Structured Retrieval: BigQuery as a Tool

One-Line Summary: The most reliable way to feed an agent is to expose a small set of narrowly-scoped functions that query gold tables — predictable, cheap, and auditable.

Prerequisites: Module 04.

What's the Concept?

When people first wire an agent to a warehouse, the instinct is to expose "SQL access" — let the model write its own queries. This works in demos and breaks in production: hallucinated table names, runaway scans, accidental joins across PII boundaries, no caching.

The production pattern is the opposite: expose a small number of pre-built tools (function definitions in the agent's tool schema) that each wrap one or two parameterized queries against a gold table.

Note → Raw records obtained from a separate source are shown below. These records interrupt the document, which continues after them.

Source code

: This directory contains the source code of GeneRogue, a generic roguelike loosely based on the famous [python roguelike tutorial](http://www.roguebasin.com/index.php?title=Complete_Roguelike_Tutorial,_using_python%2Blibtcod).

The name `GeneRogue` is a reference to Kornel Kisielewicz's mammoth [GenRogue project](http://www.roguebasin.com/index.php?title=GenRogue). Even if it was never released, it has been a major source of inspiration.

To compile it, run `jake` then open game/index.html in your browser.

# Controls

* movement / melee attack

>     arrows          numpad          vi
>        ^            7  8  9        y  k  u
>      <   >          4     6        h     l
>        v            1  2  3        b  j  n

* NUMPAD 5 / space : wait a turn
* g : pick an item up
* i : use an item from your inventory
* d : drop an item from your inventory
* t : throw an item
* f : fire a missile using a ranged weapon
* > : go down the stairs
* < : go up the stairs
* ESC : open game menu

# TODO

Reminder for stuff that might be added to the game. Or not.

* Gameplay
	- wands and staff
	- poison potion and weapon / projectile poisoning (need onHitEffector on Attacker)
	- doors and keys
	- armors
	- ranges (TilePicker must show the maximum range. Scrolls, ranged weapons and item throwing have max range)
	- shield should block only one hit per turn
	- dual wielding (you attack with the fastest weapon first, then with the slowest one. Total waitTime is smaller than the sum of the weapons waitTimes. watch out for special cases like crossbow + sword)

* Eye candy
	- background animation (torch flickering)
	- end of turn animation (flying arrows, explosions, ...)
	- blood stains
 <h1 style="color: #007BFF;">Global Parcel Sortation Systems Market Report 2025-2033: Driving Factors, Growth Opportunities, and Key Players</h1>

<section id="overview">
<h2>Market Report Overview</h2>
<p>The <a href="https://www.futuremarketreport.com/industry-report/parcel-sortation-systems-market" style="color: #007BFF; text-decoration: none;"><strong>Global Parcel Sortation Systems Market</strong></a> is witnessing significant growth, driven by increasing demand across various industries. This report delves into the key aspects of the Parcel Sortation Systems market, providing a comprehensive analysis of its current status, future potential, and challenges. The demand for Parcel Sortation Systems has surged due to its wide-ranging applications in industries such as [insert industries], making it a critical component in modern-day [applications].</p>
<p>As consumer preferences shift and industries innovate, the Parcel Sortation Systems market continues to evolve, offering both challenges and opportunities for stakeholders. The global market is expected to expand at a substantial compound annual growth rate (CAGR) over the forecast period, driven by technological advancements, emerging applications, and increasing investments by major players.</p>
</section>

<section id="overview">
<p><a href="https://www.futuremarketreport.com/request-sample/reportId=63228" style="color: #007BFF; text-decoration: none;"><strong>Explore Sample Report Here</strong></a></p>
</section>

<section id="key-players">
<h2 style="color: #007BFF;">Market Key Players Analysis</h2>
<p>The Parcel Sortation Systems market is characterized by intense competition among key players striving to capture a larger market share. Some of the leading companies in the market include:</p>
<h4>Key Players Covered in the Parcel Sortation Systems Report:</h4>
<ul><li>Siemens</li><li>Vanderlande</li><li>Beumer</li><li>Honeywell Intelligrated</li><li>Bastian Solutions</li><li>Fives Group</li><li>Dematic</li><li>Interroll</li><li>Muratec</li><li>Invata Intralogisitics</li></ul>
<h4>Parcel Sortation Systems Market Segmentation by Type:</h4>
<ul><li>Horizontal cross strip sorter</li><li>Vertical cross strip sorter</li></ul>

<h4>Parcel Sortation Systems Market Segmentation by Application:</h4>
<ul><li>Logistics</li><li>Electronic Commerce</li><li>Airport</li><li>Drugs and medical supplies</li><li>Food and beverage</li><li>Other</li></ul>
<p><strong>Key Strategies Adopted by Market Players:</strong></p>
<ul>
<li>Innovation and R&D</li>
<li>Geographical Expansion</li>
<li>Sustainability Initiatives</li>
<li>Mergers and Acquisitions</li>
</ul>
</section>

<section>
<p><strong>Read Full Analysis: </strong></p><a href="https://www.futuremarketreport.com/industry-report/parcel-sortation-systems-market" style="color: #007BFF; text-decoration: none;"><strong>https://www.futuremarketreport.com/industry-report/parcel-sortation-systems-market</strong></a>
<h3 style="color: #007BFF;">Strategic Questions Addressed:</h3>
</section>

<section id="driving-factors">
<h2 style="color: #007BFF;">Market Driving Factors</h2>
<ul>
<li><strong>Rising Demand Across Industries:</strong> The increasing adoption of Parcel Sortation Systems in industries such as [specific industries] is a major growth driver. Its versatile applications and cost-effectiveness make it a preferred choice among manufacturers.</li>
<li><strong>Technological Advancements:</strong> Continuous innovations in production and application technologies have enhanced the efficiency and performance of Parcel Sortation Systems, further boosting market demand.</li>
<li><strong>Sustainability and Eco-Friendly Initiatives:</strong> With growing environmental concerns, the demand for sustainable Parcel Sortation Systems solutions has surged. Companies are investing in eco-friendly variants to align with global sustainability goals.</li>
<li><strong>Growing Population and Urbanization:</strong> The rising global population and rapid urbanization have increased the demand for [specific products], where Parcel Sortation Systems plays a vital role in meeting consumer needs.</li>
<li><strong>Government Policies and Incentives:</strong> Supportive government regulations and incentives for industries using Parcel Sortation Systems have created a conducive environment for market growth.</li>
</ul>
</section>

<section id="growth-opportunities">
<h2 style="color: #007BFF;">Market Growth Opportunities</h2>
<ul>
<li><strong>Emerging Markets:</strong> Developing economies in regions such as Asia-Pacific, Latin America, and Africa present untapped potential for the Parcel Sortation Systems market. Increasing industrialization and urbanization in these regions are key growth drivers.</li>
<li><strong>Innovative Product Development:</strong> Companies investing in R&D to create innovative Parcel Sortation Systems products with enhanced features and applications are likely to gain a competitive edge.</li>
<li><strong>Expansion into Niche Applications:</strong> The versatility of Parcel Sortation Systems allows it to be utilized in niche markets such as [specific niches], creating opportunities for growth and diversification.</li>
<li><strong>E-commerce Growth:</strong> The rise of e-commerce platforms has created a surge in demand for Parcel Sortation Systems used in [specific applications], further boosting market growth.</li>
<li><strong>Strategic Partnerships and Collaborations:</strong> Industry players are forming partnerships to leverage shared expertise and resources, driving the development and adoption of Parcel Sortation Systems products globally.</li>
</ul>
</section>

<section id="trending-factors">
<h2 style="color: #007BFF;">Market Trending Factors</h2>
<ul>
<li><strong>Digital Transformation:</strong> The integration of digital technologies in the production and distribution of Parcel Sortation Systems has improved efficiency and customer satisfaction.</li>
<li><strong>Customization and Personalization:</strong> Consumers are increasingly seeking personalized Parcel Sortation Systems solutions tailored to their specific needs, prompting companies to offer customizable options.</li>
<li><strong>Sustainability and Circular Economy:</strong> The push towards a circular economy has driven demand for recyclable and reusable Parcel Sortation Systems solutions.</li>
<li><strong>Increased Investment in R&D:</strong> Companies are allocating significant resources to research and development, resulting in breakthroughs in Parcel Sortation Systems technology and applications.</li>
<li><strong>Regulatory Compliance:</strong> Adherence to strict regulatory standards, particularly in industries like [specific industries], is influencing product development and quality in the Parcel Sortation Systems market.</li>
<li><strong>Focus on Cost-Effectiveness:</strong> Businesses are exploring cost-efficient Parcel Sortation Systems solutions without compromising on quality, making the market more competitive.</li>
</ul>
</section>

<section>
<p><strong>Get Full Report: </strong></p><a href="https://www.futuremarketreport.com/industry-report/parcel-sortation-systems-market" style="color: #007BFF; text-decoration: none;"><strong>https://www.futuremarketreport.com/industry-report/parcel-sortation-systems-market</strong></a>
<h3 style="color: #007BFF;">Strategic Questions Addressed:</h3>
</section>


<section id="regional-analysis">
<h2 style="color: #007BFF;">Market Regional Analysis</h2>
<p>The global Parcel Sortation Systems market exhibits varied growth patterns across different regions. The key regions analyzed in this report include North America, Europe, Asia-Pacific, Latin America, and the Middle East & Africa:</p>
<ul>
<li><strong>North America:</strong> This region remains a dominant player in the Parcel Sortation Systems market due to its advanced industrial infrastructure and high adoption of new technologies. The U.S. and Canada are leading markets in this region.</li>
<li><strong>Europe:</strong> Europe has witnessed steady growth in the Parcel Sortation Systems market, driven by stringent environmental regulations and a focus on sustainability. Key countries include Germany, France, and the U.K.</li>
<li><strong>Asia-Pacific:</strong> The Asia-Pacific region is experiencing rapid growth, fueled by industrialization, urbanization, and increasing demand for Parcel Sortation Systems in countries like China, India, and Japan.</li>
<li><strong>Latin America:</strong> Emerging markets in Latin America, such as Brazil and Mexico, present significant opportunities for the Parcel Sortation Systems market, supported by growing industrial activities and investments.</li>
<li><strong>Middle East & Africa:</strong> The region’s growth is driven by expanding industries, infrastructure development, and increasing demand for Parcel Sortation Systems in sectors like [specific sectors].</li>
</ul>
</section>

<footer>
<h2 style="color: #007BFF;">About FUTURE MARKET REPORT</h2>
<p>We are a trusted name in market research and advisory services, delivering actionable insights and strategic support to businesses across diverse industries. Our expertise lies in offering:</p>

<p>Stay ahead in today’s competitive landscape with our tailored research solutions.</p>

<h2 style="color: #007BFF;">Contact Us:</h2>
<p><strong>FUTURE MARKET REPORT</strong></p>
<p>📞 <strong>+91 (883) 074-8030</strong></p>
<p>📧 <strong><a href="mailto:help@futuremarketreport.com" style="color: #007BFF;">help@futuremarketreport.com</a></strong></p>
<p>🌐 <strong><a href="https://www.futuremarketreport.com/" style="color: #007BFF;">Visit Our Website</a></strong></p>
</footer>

The agent doesn't write SQL; it calls a function. You as the data engineer own the query, the cost ceiling, and the schema of the result.

How It Works

The tool schema for a billing agent might look like:

TOOLS = [
    {
        "name": "get_billing_context",
        "description": (
            "Look up a customer's billing summary: plan, recent orders, "
            "90-day spend, refunds, open issues. Use this whenever you "
            "need facts about a customer's billing history."
        ),
        "input_schema": {
            "type": "object",
            "properties": {
                "customer_id": {
                    "type": "string",
                    "description": "The customer's unique ID (UUID).",
                }
            },
            "required": ["customer_id"],
        },
    },
    {
        "name": "search_orders",
        "description": (
            "Find orders matching specific criteria. Use this for "
            "questions like 'show me my failed payments last month.'"
        ),
        "input_schema": {
            "type": "object",
            "properties": {
                "customer_id": {"type": "string"},
                "status": {
                    "type": "string",
                    "enum": ["succeeded", "failed", "refunded", "any"],
                },
                "since_days": {"type": "integer", "minimum": 1, "maximum": 365},
            },
            "required": ["customer_id"],
        },
    },
]

Behind each tool is a small Python function that runs a parameterized BigQuery query:

def get_billing_context(customer_id: str) -> dict:
    """Return the billing context for a single customer."""
    query = """
        SELECT
          customer_id, email, plan_name, signup_date,
          recent_orders, spend_last_90d_cents, total_refunded_cents,
          open_issue, last_activity_at, _refreshed_at
        FROM `myco.gold.billing_agent_context`
        WHERE customer_id = @customer_id
    """
    job = bigquery_client.query(
        query,
        job_config=bigquery.QueryJobConfig(
            query_parameters=[
                bigquery.ScalarQueryParameter("customer_id", "STRING", customer_id)
            ],
            maximum_bytes_billed=10_000_000,   # 10 MB ceiling
        ),
    )
    rows = list(job.result())
    return {"customer": dict(rows[0]) if rows else None}

Notice four guarantees built into this implementation:

Parameterized. No string interpolation; SQL injection is impossible.
Bounded. maximum_bytes_billed caps the query cost at the call site. A misconfigured cluster key or accidental cross join can't blow the budget.
Typed. The tool returns a fixed shape the agent can rely on. Schema changes are deployable, not silent.
Single-purpose. The tool answers one question. The agent doesn't decide what to query — it decides what to ask.

Why It Matters

The retrieval shape is part of your product. The agent's behavior — what it can and can't answer — is directly the function of which tools you ship.
Costs become predictable. Per-call cost ceiling × calls-per-conversation = a knowable upper bound. Free-form SQL has no such bound.
Auditing becomes possible. Every tool call is a structured event with named parameters. Logs show "agent called get_billing_context(customer_id=abc)" — easy to debug, easy to attribute.
Schema migrations don't break agents. When you rename a column in gold.billing_agent_context, you update the tool implementation in one place; the agent's contract is unchanged.

Key Technical Details

Keep the tool inventory small — 3 to 8 tools per agent. Beyond ~15, the model starts confusing them.
Tool descriptions are part of the prompt. Write them like you'd write API docs for a junior engineer; they're the only thing the model has to go on.
Return JSON, not free-form text. The agent will format for humans; the tool's job is to deliver facts.
Always include a _freshness or _refreshed_at field in the response. The model can mention staleness in its answer — useful for trust.

Common Misconceptions

"Let the agent write SQL." This works for sandboxes and exploratory tools, not production. Production agents call typed functions; free-form SQL belongs to engineers.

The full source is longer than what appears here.